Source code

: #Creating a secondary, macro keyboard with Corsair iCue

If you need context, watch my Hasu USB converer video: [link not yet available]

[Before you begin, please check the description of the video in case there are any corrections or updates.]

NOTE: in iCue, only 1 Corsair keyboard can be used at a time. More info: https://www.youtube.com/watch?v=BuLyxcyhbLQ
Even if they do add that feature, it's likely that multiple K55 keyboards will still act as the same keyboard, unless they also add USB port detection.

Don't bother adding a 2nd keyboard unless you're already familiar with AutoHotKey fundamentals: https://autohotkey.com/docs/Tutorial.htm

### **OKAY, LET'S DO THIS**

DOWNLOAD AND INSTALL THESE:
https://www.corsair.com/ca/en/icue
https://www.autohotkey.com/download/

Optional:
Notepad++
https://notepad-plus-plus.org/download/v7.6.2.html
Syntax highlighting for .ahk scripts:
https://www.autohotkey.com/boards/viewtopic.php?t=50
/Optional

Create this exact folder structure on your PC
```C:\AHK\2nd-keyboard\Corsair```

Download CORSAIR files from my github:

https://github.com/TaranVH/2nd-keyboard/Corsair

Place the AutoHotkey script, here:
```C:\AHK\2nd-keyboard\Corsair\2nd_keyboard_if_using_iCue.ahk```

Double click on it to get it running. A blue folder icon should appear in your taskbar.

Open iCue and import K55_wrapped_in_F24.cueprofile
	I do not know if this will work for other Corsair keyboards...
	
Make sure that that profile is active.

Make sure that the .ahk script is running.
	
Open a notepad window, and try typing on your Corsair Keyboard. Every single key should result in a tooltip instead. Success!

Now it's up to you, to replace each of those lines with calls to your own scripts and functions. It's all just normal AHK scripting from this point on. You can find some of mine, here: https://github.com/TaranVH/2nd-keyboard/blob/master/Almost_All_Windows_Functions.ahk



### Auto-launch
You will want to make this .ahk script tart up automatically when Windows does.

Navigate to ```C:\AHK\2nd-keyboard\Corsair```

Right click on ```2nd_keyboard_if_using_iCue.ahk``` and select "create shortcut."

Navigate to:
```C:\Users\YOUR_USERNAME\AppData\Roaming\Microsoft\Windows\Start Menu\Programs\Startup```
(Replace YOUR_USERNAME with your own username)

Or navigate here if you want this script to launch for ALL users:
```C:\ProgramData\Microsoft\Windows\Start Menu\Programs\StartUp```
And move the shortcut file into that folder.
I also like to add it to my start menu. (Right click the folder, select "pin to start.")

*-*-*

__YOUR GOAL__.
Check each line of the records for the string "launch" and copy those that have it.

__THE COMPLETED TASK__.
### Auto-launch
Or navigate here if you want this script to launch for ALL users:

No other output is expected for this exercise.